It’s not the 3 years I served in the Marines (Sergeant) during World War II (American, Pacific, and China theaters) nor the 10 years I served in the Air Force (Reserve Major) as a Threat Analyst in Soviet Studies (U.S. and Europe) that gave me experience in leadership. That service in the Marines and the Air Force certainly has helped in shaping my experiential concept of and perspective on leadership. What gives weight to my commentary on leadership are the years I spent as Dean of the Hispanic Leadership Institute (still there) at Arizona State University (ASU) at Tempe from 1986 to 1990.
I was a member of the cadre that founded the Hispanic Leadership Institute while I was Professor of English and Comparative Literature at ASU. Ramon Leon, President of Valle del Sol in Phoenix at the time (1986) was chair of the cadre that founded The Hispanic Leadership Institute as a joint venture between Valle del Sol (a community-based organization) and Arizona State University. We built a firm foundation for the Hispanic Leadership Institute though it’s the stewardship of the organization since then which is why it’s still operational at ASU.

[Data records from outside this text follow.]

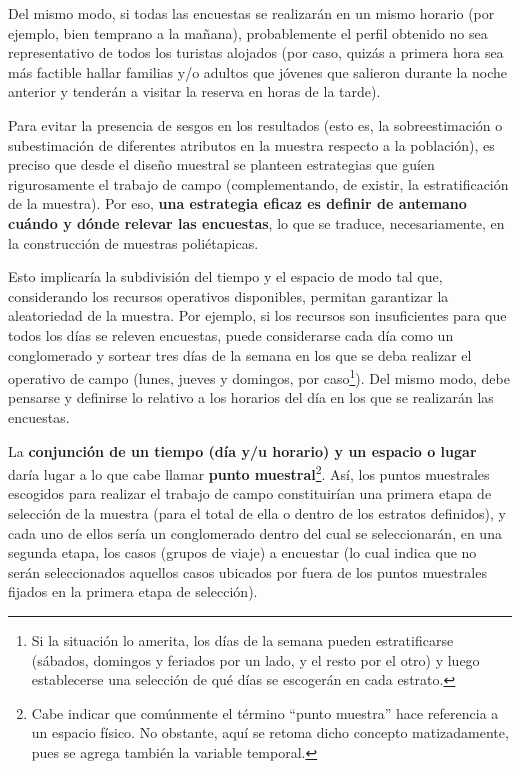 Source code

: \documentclass[
]{book}
\begin{document}
Del mismo modo, si todas las encuestas se realizarán en un mismo horario (por ejemplo, bien temprano a la mañana), probablemente el perfil obtenido no sea representativo de todos los turistas alojados (por caso, quizás a primera hora sea más factible hallar familias y/o adultos que jóvenes que salieron durante la noche anterior y tenderán a visitar la reserva en horas de la tarde).

Para evitar la presencia de sesgos en los resultados (esto es, la sobreestimación o subestimación de diferentes atributos en la muestra respecto a la población), es preciso que desde el diseño muestral se planteen estrategias que guíen rigurosamente el trabajo de campo (complementando, de existir, la estratificación de la muestra). Por eso, \textbf{una estrategia eficaz es definir de antemano cuándo y dónde relevar las encuestas}, lo que se traduce, necesariamente, en la construcción de muestras poliétapicas.

Esto implicaría la subdivisión del tiempo y el espacio de modo tal que, considerando los recursos operativos disponibles, permitan garantizar la aleatoriedad de la muestra. Por ejemplo, si los recursos son insuficientes para que todos los días se releven encuestas, puede considerarse cada día como un conglomerado y sortear tres días de la semana en los que se deba realizar el operativo de campo (lunes, jueves y domingos, por caso\footnote{Si la situación lo amerita, los días de la semana pueden estratificarse (sábados, domingos y feriados por un lado, y el resto por el otro) y luego establecerse una selección de qué días se escogerán en cada estrato.}). Del mismo modo, debe pensarse y definirse lo relativo a los horarios del día en los que se realizarán las encuestas.

La \textbf{conjunción de un tiempo (día y/u horario) y un espacio o lugar} daría lugar a lo que cabe llamar \textbf{punto muestral}\footnote{Cabe indicar que comúnmente el término ``punto muestra'' hace referencia a un espacio físico. No obstante, aquí se retoma dicho concepto matizadamente, pues se agrega también la variable temporal.}. Así, los puntos muestrales escogidos para realizar el trabajo de campo constituirían una primera etapa de selección de la muestra (para el total de ella o dentro de los estratos definidos), y cada uno de ellos sería un conglomerado dentro del cual se seleccionarán, en una segunda etapa, los casos (grupos de viaje) a encuestar (lo cual indica que no serán seleccionados aquellos casos ubicados por fuera de los puntos muestrales fijados en la primera etapa de selección).
\end{document}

After 1990 when I accepted a position at Texas Woman’s University in Denton, Texas, as Professor of English and Communication/Information Studies with appointments in the English Department and the Graduate School of Library and Information Studies, I continued my interests in leadership activities as Chair of the National Hispanic Leadership Network and as a Lilly Fellow for Community Leadership from 1990 to 1992. The Fellowship with the Lilly Foundation gave me experience in helping communities across the country to organize and develop community leadership organizations as well as intense advanced training in leader-ship development.
Since then I’ve not only taught courses on leadership development at various universities but have conducted leadership training for national professional groups and organizations. At Western New Mexico University where I’m currently Scholar in Residence in Cultural Studies, Critical Theory, and Social Policy I teach the leadership courses in the curriculum of the Department of Chicano and Chicana and Hemispheric Studies that constitute a minor area of studies for students who want to hone their leadership skills.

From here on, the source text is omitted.